PROBLEM REQUIREMENTS: Below are entries; output exactly the lines from the one with "#### Command Example" to the one with "created in CTIX |", both included, and nothing else.
━━━ INFORMATION SUPPLIED
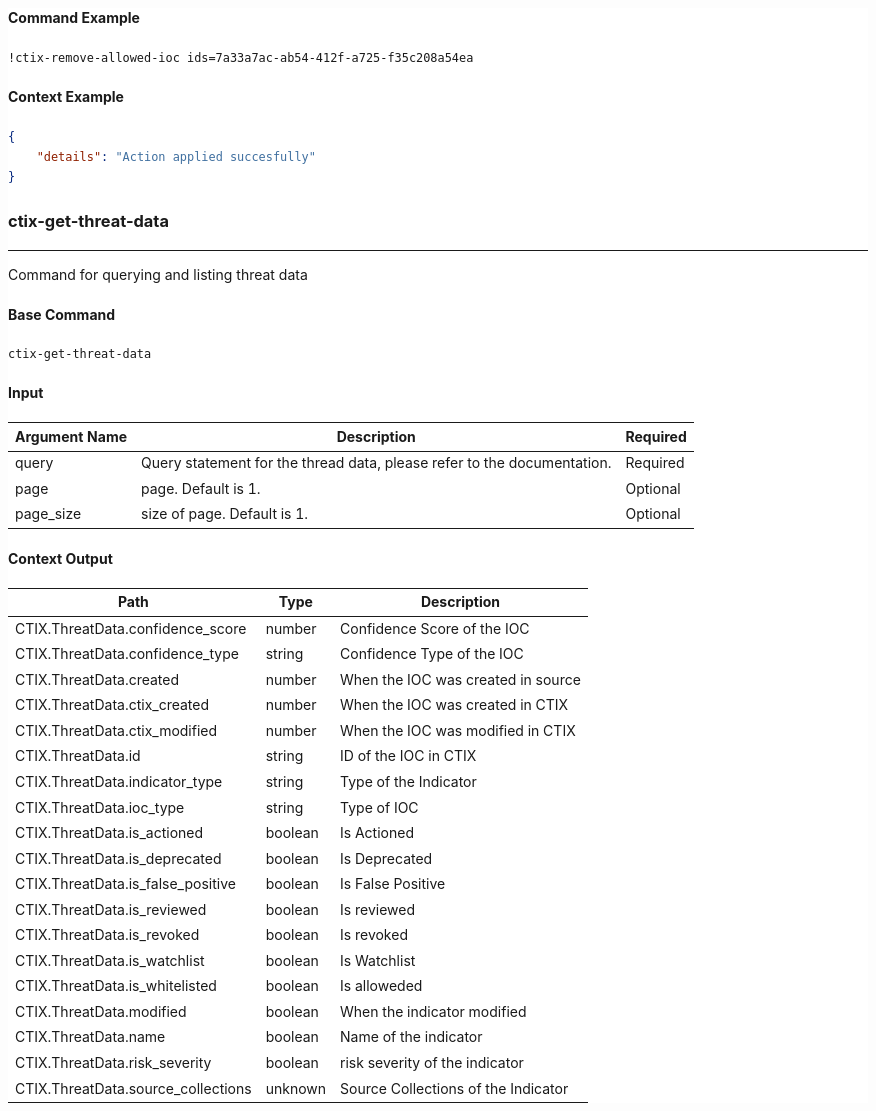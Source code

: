 #### Command Example
```!ctix-remove-allowed-ioc ids=7a33a7ac-ab54-412f-a725-f35c208a54ea```

#### Context Example
```json
{
	"details": "Action applied succesfully"
}
```

### ctix-get-threat-data
***
Command for querying and listing threat data


#### Base Command

`ctix-get-threat-data`
#### Input

| **Argument Name** | **Description** | **Required** |
| --- | --- | --- |
| query | Query statement for the thread data, please refer to the documentation. | Required | 
| page | page. Default is 1. | Optional | 
| page_size | size of page. Default is 1. | Optional | 


#### Context Output

| **Path** | **Type** | **Description** |
| --- | --- | --- |
| CTIX.ThreatData.confidence_score | number | Confidence Score of the IOC | 
| CTIX.ThreatData.confidence_type | string | Confidence Type of the IOC | 
| CTIX.ThreatData.created | number | When the IOC was created in source | 
| CTIX.ThreatData.ctix_created | number | When the IOC was created in CTIX | 
| CTIX.ThreatData.ctix_modified | number | When the IOC was modified in CTIX | 
| CTIX.ThreatData.id | string | ID of the IOC in CTIX | 
| CTIX.ThreatData.indicator_type | string | Type of the Indicator | 
| CTIX.ThreatData.ioc_type | string | Type of IOC | 
| CTIX.ThreatData.is_actioned | boolean | Is Actioned | 
| CTIX.ThreatData.is_deprecated | boolean | Is Deprecated | 
| CTIX.ThreatData.is_false_positive | boolean | Is False Positive | 
| CTIX.ThreatData.is_reviewed | boolean | Is reviewed | 
| CTIX.ThreatData.is_revoked | boolean | Is revoked | 
| CTIX.ThreatData.is_watchlist | boolean | Is Watchlist | 
| CTIX.ThreatData.is_whitelisted | boolean | Is alloweded | 
| CTIX.ThreatData.modified | boolean | When the indicator modified | 
| CTIX.ThreatData.name | boolean | Name of the indicator | 
| CTIX.ThreatData.risk_severity | boolean | risk severity of the indicator | 
| CTIX.ThreatData.source_collections | unknown | Source Collections of the Indicator | 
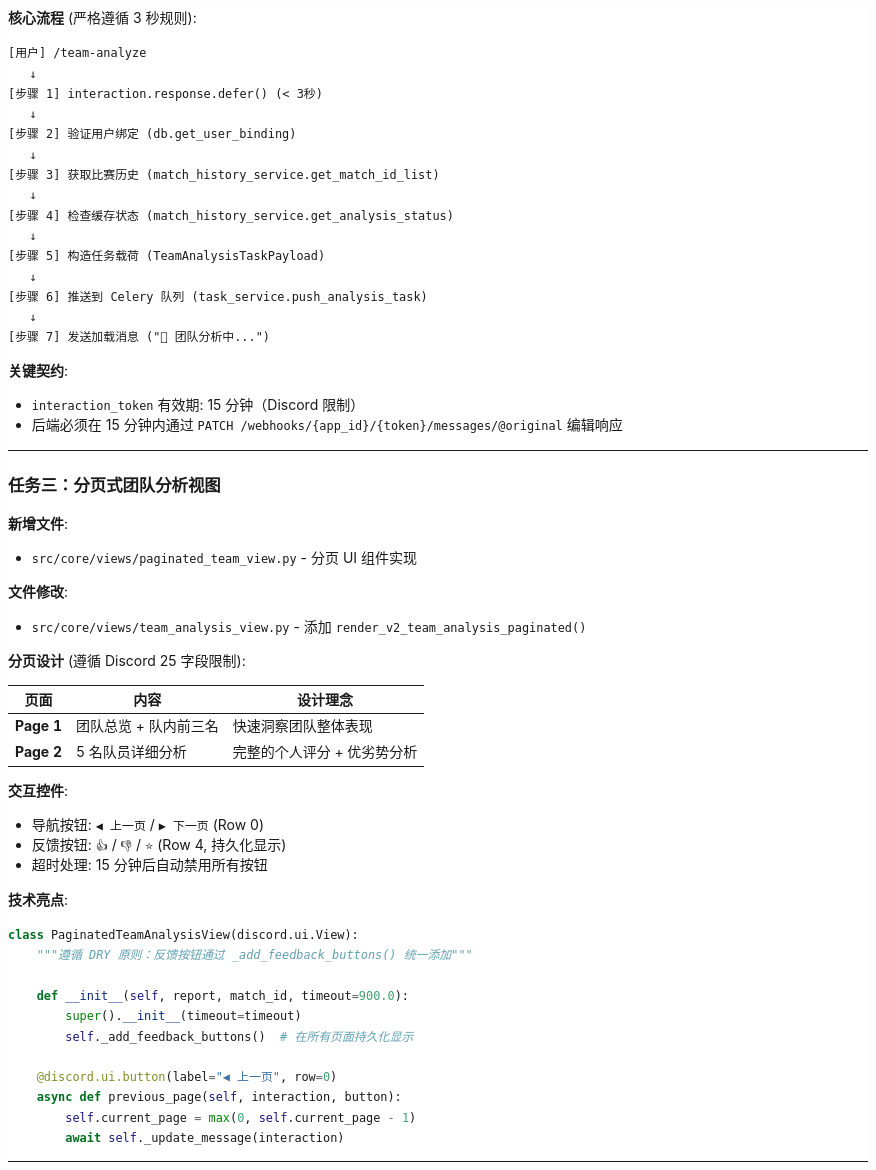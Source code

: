 **核心流程** (严格遵循 3 秒规则):

```
[用户] /team-analyze
   ↓
[步骤 1] interaction.response.defer() (< 3秒)
   ↓
[步骤 2] 验证用户绑定 (db.get_user_binding)
   ↓
[步骤 3] 获取比赛历史 (match_history_service.get_match_id_list)
   ↓
[步骤 4] 检查缓存状态 (match_history_service.get_analysis_status)
   ↓
[步骤 5] 构造任务载荷 (TeamAnalysisTaskPayload)
   ↓
[步骤 6] 推送到 Celery 队列 (task_service.push_analysis_task)
   ↓
[步骤 7] 发送加载消息 ("🔄 团队分析中...")
```

**关键契约**:
- `interaction_token` 有效期: 15 分钟（Discord 限制）
- 后端必须在 15 分钟内通过 `PATCH /webhooks/{app_id}/{token}/messages/@original` 编辑响应

---

### 任务三：分页式团队分析视图

**新增文件**:
- `src/core/views/paginated_team_view.py` - 分页 UI 组件实现

**文件修改**:
- `src/core/views/team_analysis_view.py` - 添加 `render_v2_team_analysis_paginated()`

**分页设计** (遵循 Discord 25 字段限制):

| 页面 | 内容 | 设计理念 |
|------|------|----------|
| **Page 1** | 团队总览 + 队内前三名 | 快速洞察团队整体表现 |
| **Page 2** | 5 名队员详细分析 | 完整的个人评分 + 优劣势分析 |

**交互控件**:
- 导航按钮: `◀️ 上一页` / `▶️ 下一页` (Row 0)
- 反馈按钮: `👍` / `👎` / `⭐` (Row 4, 持久化显示)
- 超时处理: 15 分钟后自动禁用所有按钮

**技术亮点**:
```python
class PaginatedTeamAnalysisView(discord.ui.View):
    """遵循 DRY 原则：反馈按钮通过 _add_feedback_buttons() 统一添加"""

    def __init__(self, report, match_id, timeout=900.0):
        super().__init__(timeout=timeout)
        self._add_feedback_buttons()  # 在所有页面持久化显示

    @discord.ui.button(label="◀️ 上一页", row=0)
    async def previous_page(self, interaction, button):
        self.current_page = max(0, self.current_page - 1)
        await self._update_message(interaction)
```

---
━━━━━━
REPLY:
: #### Command Example
```!ctix-remove-allowed-ioc ids=7a33a7ac-ab54-412f-a725-f35c208a54ea```

#### Context Example
```json
{
	"details": "Action applied succesfully"
}
```

### ctix-get-threat-data
***
Command for querying and listing threat data


#### Base Command

`ctix-get-threat-data`
#### Input

| **Argument Name** | **Description** | **Required** |
| --- | --- | --- |
| query | Query statement for the thread data, please refer to the documentation. | Required | 
| page | page. Default is 1. | Optional | 
| page_size | size of page. Default is 1. | Optional | 


#### Context Output

| **Path** | **Type** | **Description** |
| --- | --- | --- |
| CTIX.ThreatData.confidence_score | number | Confidence Score of the IOC | 
| CTIX.ThreatData.confidence_type | string | Confidence Type of the IOC | 
| CTIX.ThreatData.created | number | When the IOC was created in source | 
| CTIX.ThreatData.ctix_created | number | When the IOC was created in CTIX | 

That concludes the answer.